You know what really carries Titanic 3D? What makes it an essential revisiting? Young Leonardo DiCaprio, who was 21 or 22 when Titanic was shot in mid the late ’96. For me, his performance as Jack Dawson is a time-capsule high. For me he was the whole thing– the one element I couldn’t take my eyes off last night.

The movie still works, still shatters…although James Cameron‘s cornball dialogue hurts more now than it used to. Some of the CG shots (sailboats and those doll-like passengers and crew in the wide shots) look even more primitive — naturally, inescapably — than they did in ’97. (I was asking myself why Cameron didn’t do a George Lucas and refine them a bit.) Kate Winslet looks softer, of course, and slightly chubbier that I remember, and Billy Zane…well, he’s pretty close to great in every scene. (Seriously — he makes so many hammy lines feel right, or at least a lot less painful.)
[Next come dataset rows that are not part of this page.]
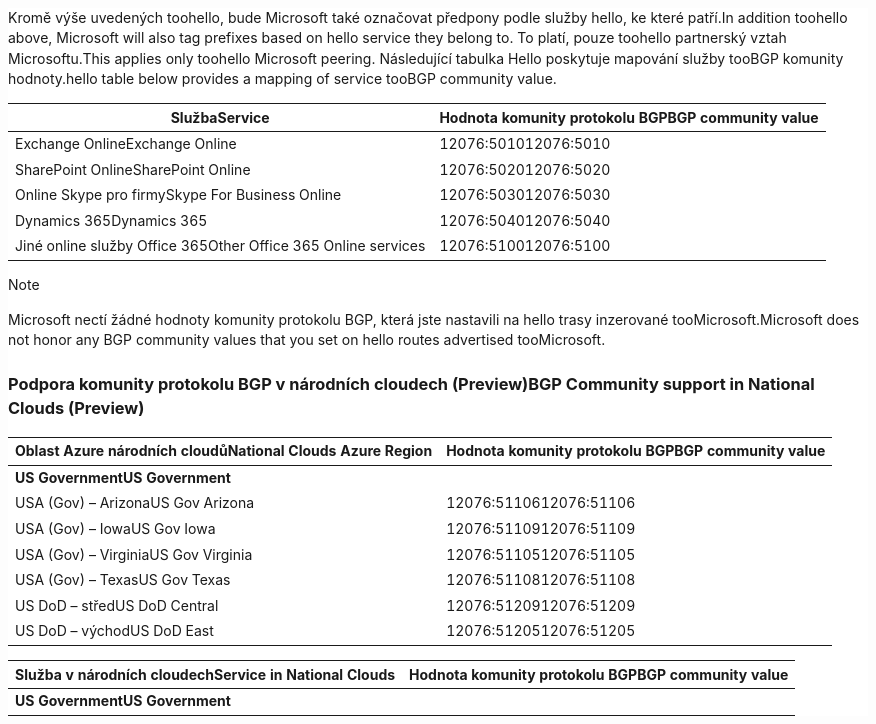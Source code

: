 <span data-ttu-id="6506c-283">Kromě výše uvedených toohello, bude Microsoft také označovat předpony podle služby hello, ke které patří.</span><span class="sxs-lookup"><span data-stu-id="6506c-283">In addition toohello above, Microsoft will also tag prefixes based on hello service they belong to.</span></span> <span data-ttu-id="6506c-284">To platí, pouze toohello partnerský vztah Microsoftu.</span><span class="sxs-lookup"><span data-stu-id="6506c-284">This applies only toohello Microsoft peering.</span></span> <span data-ttu-id="6506c-285">Následující tabulka Hello poskytuje mapování služby tooBGP komunity hodnoty.</span><span class="sxs-lookup"><span data-stu-id="6506c-285">hello table below provides a mapping of service tooBGP community value.</span></span>

| <span data-ttu-id="6506c-286">**Služba**</span><span class="sxs-lookup"><span data-stu-id="6506c-286">**Service**</span></span> | <span data-ttu-id="6506c-287">**Hodnota komunity protokolu BGP**</span><span class="sxs-lookup"><span data-stu-id="6506c-287">**BGP community value**</span></span> |
| --- | --- |
| <span data-ttu-id="6506c-288">Exchange Online</span><span class="sxs-lookup"><span data-stu-id="6506c-288">Exchange Online</span></span> |<span data-ttu-id="6506c-289">12076:5010</span><span class="sxs-lookup"><span data-stu-id="6506c-289">12076:5010</span></span> |
| <span data-ttu-id="6506c-290">SharePoint Online</span><span class="sxs-lookup"><span data-stu-id="6506c-290">SharePoint Online</span></span> |<span data-ttu-id="6506c-291">12076:5020</span><span class="sxs-lookup"><span data-stu-id="6506c-291">12076:5020</span></span> |
| <span data-ttu-id="6506c-292">Online Skype pro firmy</span><span class="sxs-lookup"><span data-stu-id="6506c-292">Skype For Business Online</span></span> |<span data-ttu-id="6506c-293">12076:5030</span><span class="sxs-lookup"><span data-stu-id="6506c-293">12076:5030</span></span> |
| <span data-ttu-id="6506c-294">Dynamics 365</span><span class="sxs-lookup"><span data-stu-id="6506c-294">Dynamics 365</span></span> |<span data-ttu-id="6506c-295">12076:5040</span><span class="sxs-lookup"><span data-stu-id="6506c-295">12076:5040</span></span> |
| <span data-ttu-id="6506c-296">Jiné online služby Office 365</span><span class="sxs-lookup"><span data-stu-id="6506c-296">Other Office 365 Online services</span></span> |<span data-ttu-id="6506c-297">12076:5100</span><span class="sxs-lookup"><span data-stu-id="6506c-297">12076:5100</span></span> |

> [!NOTE]
> <span data-ttu-id="6506c-298">Microsoft nectí žádné hodnoty komunity protokolu BGP, která jste nastavili na hello trasy inzerované tooMicrosoft.</span><span class="sxs-lookup"><span data-stu-id="6506c-298">Microsoft does not honor any BGP community values that you set on hello routes advertised tooMicrosoft.</span></span>
> 
> 

### <a name="bgp-community-support-in-national-clouds-preview"></a><span data-ttu-id="6506c-299">Podpora komunity protokolu BGP v národních cloudech (Preview)</span><span class="sxs-lookup"><span data-stu-id="6506c-299">BGP Community support in National Clouds (Preview)</span></span>

| <span data-ttu-id="6506c-300">**Oblast Azure národních cloudů**</span><span class="sxs-lookup"><span data-stu-id="6506c-300">**National Clouds Azure Region**</span></span>| <span data-ttu-id="6506c-301">**Hodnota komunity protokolu BGP**</span><span class="sxs-lookup"><span data-stu-id="6506c-301">**BGP community value**</span></span> |
| --- | --- |
| <span data-ttu-id="6506c-302">**US Government**</span><span class="sxs-lookup"><span data-stu-id="6506c-302">**US Government**</span></span> |  |
| <span data-ttu-id="6506c-303">USA (Gov) – Arizona</span><span class="sxs-lookup"><span data-stu-id="6506c-303">US Gov Arizona</span></span> | <span data-ttu-id="6506c-304">12076:51106</span><span class="sxs-lookup"><span data-stu-id="6506c-304">12076:51106</span></span> |
| <span data-ttu-id="6506c-305">USA (Gov) – Iowa</span><span class="sxs-lookup"><span data-stu-id="6506c-305">US Gov Iowa</span></span> | <span data-ttu-id="6506c-306">12076:51109</span><span class="sxs-lookup"><span data-stu-id="6506c-306">12076:51109</span></span> |
| <span data-ttu-id="6506c-307">USA (Gov) – Virginia</span><span class="sxs-lookup"><span data-stu-id="6506c-307">US Gov Virginia</span></span> | <span data-ttu-id="6506c-308">12076:51105</span><span class="sxs-lookup"><span data-stu-id="6506c-308">12076:51105</span></span> |
| <span data-ttu-id="6506c-309">USA (Gov) – Texas</span><span class="sxs-lookup"><span data-stu-id="6506c-309">US Gov Texas</span></span> | <span data-ttu-id="6506c-310">12076:51108</span><span class="sxs-lookup"><span data-stu-id="6506c-310">12076:51108</span></span> |
| <span data-ttu-id="6506c-311">US DoD – střed</span><span class="sxs-lookup"><span data-stu-id="6506c-311">US DoD Central</span></span> | <span data-ttu-id="6506c-312">12076:51209</span><span class="sxs-lookup"><span data-stu-id="6506c-312">12076:51209</span></span> |
| <span data-ttu-id="6506c-313">US DoD – východ</span><span class="sxs-lookup"><span data-stu-id="6506c-313">US DoD East</span></span> | <span data-ttu-id="6506c-314">12076:51205</span><span class="sxs-lookup"><span data-stu-id="6506c-314">12076:51205</span></span> |


| <span data-ttu-id="6506c-315">**Služba v národních cloudech**</span><span class="sxs-lookup"><span data-stu-id="6506c-315">**Service in National Clouds**</span></span> | <span data-ttu-id="6506c-316">**Hodnota komunity protokolu BGP**</span><span class="sxs-lookup"><span data-stu-id="6506c-316">**BGP community value**</span></span> |
| --- | --- |
| <span data-ttu-id="6506c-317">**US Government**</span><span class="sxs-lookup"><span data-stu-id="6506c-317">**US Government**</span></span> |  |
But DiCaprio is altogether heartbreaking, and that Dawson aura — that occasional giggly kid vibe and courage and dopey naivete, and that intensity and passion and the survive-at-all-costs attitude — feels like drugs.

As sappy as this sounds, I felt myself choking up a couple of times. Maybe it’s because I’m older now and I value youth all the more, but the prospect of this really young guy dying from hypothermia at the end of the film brought tears to my eyes. The moment when his corpse sinks into the blackest blue at the end hits that much harder.

We’ve all gotten older and have moved on and packed on a few pounds, but I hadn’t seen or felt this particular incarnation of DiCaprio on a big screen — Leo at his prettiest, liveliest and most vibrant with that beanpole body and movie-tanned skin and those luminous strands of straw-blonde hair — in 15 years, and I just couldn’t get over the irrepressible beauty of the guy. The absolute magnificence of being young and robust and beautiful and super-thin and spiritually aflame like a thousand candles kept hitting me over and over.

The Leo of The Quick and The Dead, Basketball Dairies, Total Eclipse, Marvin’s Room, Romeo + Juliet and Titanic (i.e., 94 to ’97) was a very special current at a special moment in time. Right after Titanic exploded DiCaprio retreated and became a kind of me-and-my-homies party hound, and except for The Man in the Iron Mask didn’t return until The Beach, and by then he’d turned a bit cynical (unavoidable) and been doing a lot of boozing. His face was rounder and his hair was shorter. He’d become a different guy and that whole mid ’90s thing was dead and gone.